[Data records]
□ □ □
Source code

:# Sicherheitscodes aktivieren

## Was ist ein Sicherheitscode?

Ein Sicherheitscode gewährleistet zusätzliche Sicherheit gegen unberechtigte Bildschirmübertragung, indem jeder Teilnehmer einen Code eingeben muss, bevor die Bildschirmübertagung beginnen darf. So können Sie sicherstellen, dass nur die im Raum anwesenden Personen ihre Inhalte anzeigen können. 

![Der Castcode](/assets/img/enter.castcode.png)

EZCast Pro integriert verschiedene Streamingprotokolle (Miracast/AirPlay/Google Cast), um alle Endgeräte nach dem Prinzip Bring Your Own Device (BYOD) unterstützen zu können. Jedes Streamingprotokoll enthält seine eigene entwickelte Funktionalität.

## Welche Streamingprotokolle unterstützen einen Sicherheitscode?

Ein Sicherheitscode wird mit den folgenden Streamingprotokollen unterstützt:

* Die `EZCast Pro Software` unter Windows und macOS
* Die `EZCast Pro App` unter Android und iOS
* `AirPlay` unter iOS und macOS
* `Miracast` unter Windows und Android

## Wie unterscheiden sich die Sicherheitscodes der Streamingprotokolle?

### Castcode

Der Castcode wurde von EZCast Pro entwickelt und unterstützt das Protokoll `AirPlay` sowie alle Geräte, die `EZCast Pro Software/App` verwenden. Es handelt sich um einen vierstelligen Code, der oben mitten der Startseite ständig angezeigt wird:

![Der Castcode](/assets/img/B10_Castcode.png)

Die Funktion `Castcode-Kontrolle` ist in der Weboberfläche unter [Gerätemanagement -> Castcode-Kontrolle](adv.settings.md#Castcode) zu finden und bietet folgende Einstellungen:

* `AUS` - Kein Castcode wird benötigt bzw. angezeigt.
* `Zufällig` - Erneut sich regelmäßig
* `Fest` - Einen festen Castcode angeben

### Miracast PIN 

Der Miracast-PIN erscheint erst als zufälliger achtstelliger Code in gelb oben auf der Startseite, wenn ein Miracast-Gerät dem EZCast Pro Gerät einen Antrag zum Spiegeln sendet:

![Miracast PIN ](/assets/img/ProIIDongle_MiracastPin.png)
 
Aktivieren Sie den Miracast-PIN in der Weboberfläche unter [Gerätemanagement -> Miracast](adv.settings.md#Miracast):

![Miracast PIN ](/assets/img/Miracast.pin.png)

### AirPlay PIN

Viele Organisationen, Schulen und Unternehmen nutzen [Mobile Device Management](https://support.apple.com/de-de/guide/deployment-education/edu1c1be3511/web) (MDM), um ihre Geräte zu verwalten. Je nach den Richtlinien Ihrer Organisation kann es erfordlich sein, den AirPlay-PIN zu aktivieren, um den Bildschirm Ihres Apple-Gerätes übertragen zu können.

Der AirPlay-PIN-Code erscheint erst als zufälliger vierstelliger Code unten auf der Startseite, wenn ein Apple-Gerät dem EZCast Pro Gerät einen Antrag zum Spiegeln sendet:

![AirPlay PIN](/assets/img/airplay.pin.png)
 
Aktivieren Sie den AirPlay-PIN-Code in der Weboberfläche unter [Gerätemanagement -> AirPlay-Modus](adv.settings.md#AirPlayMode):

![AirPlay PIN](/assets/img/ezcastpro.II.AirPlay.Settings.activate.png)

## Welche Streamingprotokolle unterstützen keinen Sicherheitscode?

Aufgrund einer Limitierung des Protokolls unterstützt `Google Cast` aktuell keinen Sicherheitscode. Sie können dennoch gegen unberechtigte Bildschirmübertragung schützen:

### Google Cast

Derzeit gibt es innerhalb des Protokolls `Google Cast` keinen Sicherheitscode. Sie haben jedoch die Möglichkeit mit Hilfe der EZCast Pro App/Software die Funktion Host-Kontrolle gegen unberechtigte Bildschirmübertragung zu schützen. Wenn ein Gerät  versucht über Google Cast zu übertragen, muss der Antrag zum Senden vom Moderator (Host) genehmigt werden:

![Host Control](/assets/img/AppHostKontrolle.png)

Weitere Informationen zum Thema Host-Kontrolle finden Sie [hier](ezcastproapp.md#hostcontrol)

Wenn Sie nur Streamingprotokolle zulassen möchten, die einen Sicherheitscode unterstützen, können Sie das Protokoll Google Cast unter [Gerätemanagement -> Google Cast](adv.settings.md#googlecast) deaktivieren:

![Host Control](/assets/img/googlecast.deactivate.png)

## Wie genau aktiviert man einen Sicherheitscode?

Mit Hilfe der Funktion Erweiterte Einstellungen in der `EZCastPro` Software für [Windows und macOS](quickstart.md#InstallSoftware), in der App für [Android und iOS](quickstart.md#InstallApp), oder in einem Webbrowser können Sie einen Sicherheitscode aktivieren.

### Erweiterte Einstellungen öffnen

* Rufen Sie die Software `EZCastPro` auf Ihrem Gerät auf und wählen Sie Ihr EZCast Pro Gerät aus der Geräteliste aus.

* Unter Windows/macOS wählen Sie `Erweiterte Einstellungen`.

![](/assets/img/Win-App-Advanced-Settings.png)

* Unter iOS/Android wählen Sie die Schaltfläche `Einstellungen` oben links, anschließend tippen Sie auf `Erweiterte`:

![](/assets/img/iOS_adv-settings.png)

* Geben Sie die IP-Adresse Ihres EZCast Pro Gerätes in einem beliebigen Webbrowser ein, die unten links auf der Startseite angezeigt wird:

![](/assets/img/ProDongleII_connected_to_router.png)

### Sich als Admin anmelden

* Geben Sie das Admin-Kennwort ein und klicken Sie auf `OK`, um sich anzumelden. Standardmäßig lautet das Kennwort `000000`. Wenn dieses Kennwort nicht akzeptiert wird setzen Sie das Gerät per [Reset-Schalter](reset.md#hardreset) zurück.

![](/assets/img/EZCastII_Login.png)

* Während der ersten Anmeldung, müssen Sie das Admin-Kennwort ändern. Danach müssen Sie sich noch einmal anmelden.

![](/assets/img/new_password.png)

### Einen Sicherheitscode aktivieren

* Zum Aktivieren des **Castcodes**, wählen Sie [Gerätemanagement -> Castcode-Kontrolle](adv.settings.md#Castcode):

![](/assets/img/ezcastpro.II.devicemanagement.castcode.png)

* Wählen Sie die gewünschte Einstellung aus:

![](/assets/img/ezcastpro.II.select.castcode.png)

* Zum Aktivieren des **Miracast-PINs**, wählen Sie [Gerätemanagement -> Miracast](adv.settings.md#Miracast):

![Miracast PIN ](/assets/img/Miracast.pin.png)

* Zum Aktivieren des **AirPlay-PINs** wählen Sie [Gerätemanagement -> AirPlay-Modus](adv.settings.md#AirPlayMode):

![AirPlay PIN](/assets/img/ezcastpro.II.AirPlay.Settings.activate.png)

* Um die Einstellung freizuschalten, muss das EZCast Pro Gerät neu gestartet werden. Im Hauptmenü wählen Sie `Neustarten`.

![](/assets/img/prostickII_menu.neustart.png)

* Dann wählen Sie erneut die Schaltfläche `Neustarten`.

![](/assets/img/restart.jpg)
□ □ □
▶ _Task prompt_
From the records above, give again exactly the lines running from the line with "Aktivieren Sie den AirPlay-PIN-Code" to the line with "Aufgrund einer Limitierung", inclusive.

▶ _Solved exercise_
Aktivieren Sie den AirPlay-PIN-Code in der Weboberfläche unter [Gerätemanagement -> AirPlay-Modus](adv.settings.md#AirPlayMode):

![AirPlay PIN](/assets/img/ezcastpro.II.AirPlay.Settings.activate.png)

## Welche Streamingprotokolle unterstützen keinen Sicherheitscode?

Aufgrund einer Limitierung des Protokolls unterstützt `Google Cast` aktuell keinen Sicherheitscode. Sie können dennoch gegen unberechtigte Bildschirmübertragung schützen:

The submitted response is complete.